(Task goal)
In the records below, find the line containing "Joop Koopman (PE2JKO) <pe2jko@pg540.org>", then extract that line and all subsequent lines exactly, leaving out everything else.

-- Records for processing follows --

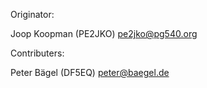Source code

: Originator:

Joop Koopman (PE2JKO) <pe2jko@pg540.org>


Contributers:

Peter Bägel (DF5EQ) <peter@baegel.de>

-- Records for processing concluded --

(Solution)
Joop Koopman (PE2JKO) <pe2jko@pg540.org>


Contributers:

Peter Bägel (DF5EQ) <peter@baegel.de>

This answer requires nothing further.